**The input**:
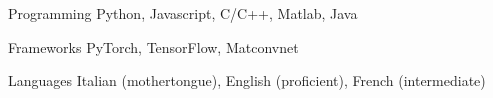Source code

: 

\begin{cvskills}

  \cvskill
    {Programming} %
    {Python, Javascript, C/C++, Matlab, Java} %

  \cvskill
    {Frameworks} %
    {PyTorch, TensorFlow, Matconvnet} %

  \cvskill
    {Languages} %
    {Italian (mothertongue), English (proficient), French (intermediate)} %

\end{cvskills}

**What is needed**: Repeat the listing above exactly, omitting the pictures it contains.

**Output of the task**:
Source code

: 

\begin{cvskills}

  \cvskill
    {Programming} %
    {Python, Javascript, C/C++, Matlab, Java} %

  \cvskill
    {Frameworks} %
    {PyTorch, TensorFlow, Matconvnet} %

  \cvskill
    {Languages} %
    {Italian (mothertongue), English (proficient), French (intermediate)} %

\end{cvskills}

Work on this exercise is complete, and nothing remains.